_Task requirements_: Apart from the pictures, write out the records that follow exactly.

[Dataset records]
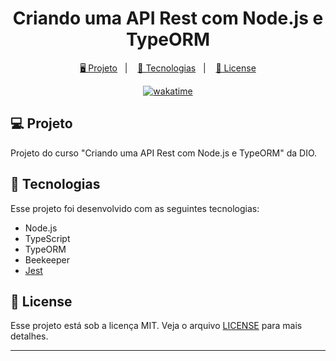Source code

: <h1 align="center">
  Criando uma API Rest com Node.js e TypeORM
</h1>

<p align="center">
  <a href="#-projeto">🖥️ Projeto</a>&nbsp;&nbsp;&nbsp;|&nbsp;&nbsp;&nbsp;
  <a href="#-tecnologias">🚀 Tecnologias</a>&nbsp;&nbsp;&nbsp;|&nbsp;&nbsp;&nbsp;
  <a href="#-license">📝 License</a>
</p>

<p align="center">
<a href="https://wakatime.com/badge/user/68660678-6b86-4b78-98df-f5f41a37e1bc/project/662f7994-c48f-4db1-82a7-03cc46e8dfe1"><img src="https://wakatime.com/badge/user/68660678-6b86-4b78-98df-f5f41a37e1bc/project/662f7994-c48f-4db1-82a7-03cc46e8dfe1.svg" alt="wakatime"></a>
</p>

## 💻 Projeto

Projeto do curso "Criando uma API Rest com Node.js e TypeORM" da DIO.

## 🚀 Tecnologias

Esse projeto foi desenvolvido com as seguintes tecnologias:

- Node.js
- TypeScript
- TypeORM
- Beekeeper
- [Jest](https://jestjs.io/)

## 📝 License

Esse projeto está sob a licença MIT. Veja o arquivo [LICENSE](LICENSE) para mais detalhes.

---
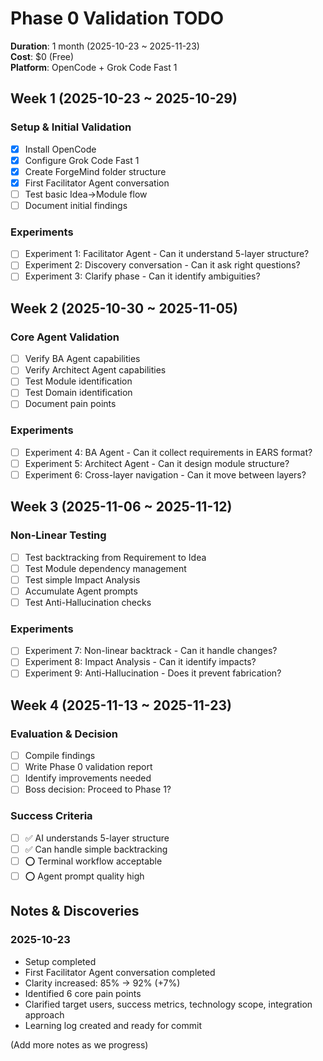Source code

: # Phase 0 Validation TODO

**Duration**: 1 month (2025-10-23 ~ 2025-11-23)  
**Cost**: $0 (Free)  
**Platform**: OpenCode + Grok Code Fast 1

## Week 1 (2025-10-23 ~ 2025-10-29)

### Setup & Initial Validation
- [x] Install OpenCode
- [x] Configure Grok Code Fast 1
- [x] Create ForgeMind folder structure
- [x] First Facilitator Agent conversation
- [ ] Test basic Idea→Module flow
- [ ] Document initial findings

### Experiments
- [ ] Experiment 1: Facilitator Agent - Can it understand 5-layer structure?
- [ ] Experiment 2: Discovery conversation - Can it ask right questions?
- [ ] Experiment 3: Clarify phase - Can it identify ambiguities?

## Week 2 (2025-10-30 ~ 2025-11-05)

### Core Agent Validation
- [ ] Verify BA Agent capabilities
- [ ] Verify Architect Agent capabilities
- [ ] Test Module identification
- [ ] Test Domain identification
- [ ] Document pain points

### Experiments
- [ ] Experiment 4: BA Agent - Can it collect requirements in EARS format?
- [ ] Experiment 5: Architect Agent - Can it design module structure?
- [ ] Experiment 6: Cross-layer navigation - Can it move between layers?

## Week 3 (2025-11-06 ~ 2025-11-12)

### Non-Linear Testing
- [ ] Test backtracking from Requirement to Idea
- [ ] Test Module dependency management
- [ ] Test simple Impact Analysis
- [ ] Accumulate Agent prompts
- [ ] Test Anti-Hallucination checks

### Experiments
- [ ] Experiment 7: Non-linear backtrack - Can it handle changes?
- [ ] Experiment 8: Impact Analysis - Can it identify impacts?
- [ ] Experiment 9: Anti-Hallucination - Does it prevent fabrication?

## Week 4 (2025-11-13 ~ 2025-11-23)

### Evaluation & Decision
- [ ] Compile findings
- [ ] Write Phase 0 validation report
- [ ] Identify improvements needed
- [ ] Boss decision: Proceed to Phase 1?

### Success Criteria
- [ ] ✅ AI understands 5-layer structure
- [ ] ✅ Can handle simple backtracking
- [ ] ⭕ Terminal workflow acceptable
- [ ] ⭕ Agent prompt quality high

## Notes & Discoveries

### 2025-10-23
- Setup completed
- First Facilitator Agent conversation completed
- Clarity increased: 85% → 92% (+7%)
- Identified 6 core pain points
- Clarified target users, success metrics, technology scope, integration approach
- Learning log created and ready for commit

(Add more notes as we progress)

_Completed task_:
Source code

: <h1 align="center">
  Criando uma API Rest com Node.js e TypeORM
</h1>

<p align="center">
  <a href="#-projeto">🖥️ Projeto</a>&nbsp;&nbsp;&nbsp;|&nbsp;&nbsp;&nbsp;
  <a href="#-tecnologias">🚀 Tecnologias</a>&nbsp;&nbsp;&nbsp;|&nbsp;&nbsp;&nbsp;
  <a href="#-license">📝 License</a>
</p>

<p align="center">
<a href="https://wakatime.com/badge/user/68660678-6b86-4b78-98df-f5f41a37e1bc/project/662f7994-c48f-4db1-82a7-03cc46e8dfe1"><img src="https://wakatime.com/badge/user/68660678-6b86-4b78-98df-f5f41a37e1bc/project/662f7994-c48f-4db1-82a7-03cc46e8dfe1.svg" alt="wakatime"></a>
</p>

## 💻 Projeto

Projeto do curso "Criando uma API Rest com Node.js e TypeORM" da DIO.

## 🚀 Tecnologias

Esse projeto foi desenvolvido com as seguintes tecnologias:

- Node.js
- TypeScript
- TypeORM
- Beekeeper
- [Jest](https://jestjs.io/)

## 📝 License

Esse projeto está sob a licença MIT. Veja o arquivo [LICENSE](LICENSE) para mais detalhes.

---
Source code

: # Phase 0 Validation TODO

**Duration**: 1 month (2025-10-23 ~ 2025-11-23)  
**Cost**: $0 (Free)  
**Platform**: OpenCode + Grok Code Fast 1

## Week 1 (2025-10-23 ~ 2025-10-29)

### Setup & Initial Validation
- [x] Install OpenCode
- [x] Configure Grok Code Fast 1
- [x] Create ForgeMind folder structure
- [x] First Facilitator Agent conversation
- [ ] Test basic Idea→Module flow
- [ ] Document initial findings

### Experiments
- [ ] Experiment 1: Facilitator Agent - Can it understand 5-layer structure?
- [ ] Experiment 2: Discovery conversation - Can it ask right questions?
- [ ] Experiment 3: Clarify phase - Can it identify ambiguities?

## Week 2 (2025-10-30 ~ 2025-11-05)

### Core Agent Validation
- [ ] Verify BA Agent capabilities
- [ ] Verify Architect Agent capabilities
- [ ] Test Module identification
- [ ] Test Domain identification
- [ ] Document pain points

### Experiments
- [ ] Experiment 4: BA Agent - Can it collect requirements in EARS format?
- [ ] Experiment 5: Architect Agent - Can it design module structure?
- [ ] Experiment 6: Cross-layer navigation - Can it move between layers?

## Week 3 (2025-11-06 ~ 2025-11-12)

### Non-Linear Testing
- [ ] Test backtracking from Requirement to Idea
- [ ] Test Module dependency management
- [ ] Test simple Impact Analysis
- [ ] Accumulate Agent prompts
- [ ] Test Anti-Hallucination checks

### Experiments
- [ ] Experiment 7: Non-linear backtrack - Can it handle changes?
- [ ] Experiment 8: Impact Analysis - Can it identify impacts?
- [ ] Experiment 9: Anti-Hallucination - Does it prevent fabrication?

## Week 4 (2025-11-13 ~ 2025-11-23)

### Evaluation & Decision
- [ ] Compile findings
- [ ] Write Phase 0 validation report
- [ ] Identify improvements needed
- [ ] Boss decision: Proceed to Phase 1?

### Success Criteria
- [ ] ✅ AI understands 5-layer structure
- [ ] ✅ Can handle simple backtracking
- [ ] ⭕ Terminal workflow acceptable
- [ ] ⭕ Agent prompt quality high

## Notes & Discoveries

### 2025-10-23
- Setup completed
- First Facilitator Agent conversation completed
- Clarity increased: 85% → 92% (+7%)
- Identified 6 core pain points
- Clarified target users, success metrics, technology scope, integration approach
- Learning log created and ready for commit

(Add more notes as we progress)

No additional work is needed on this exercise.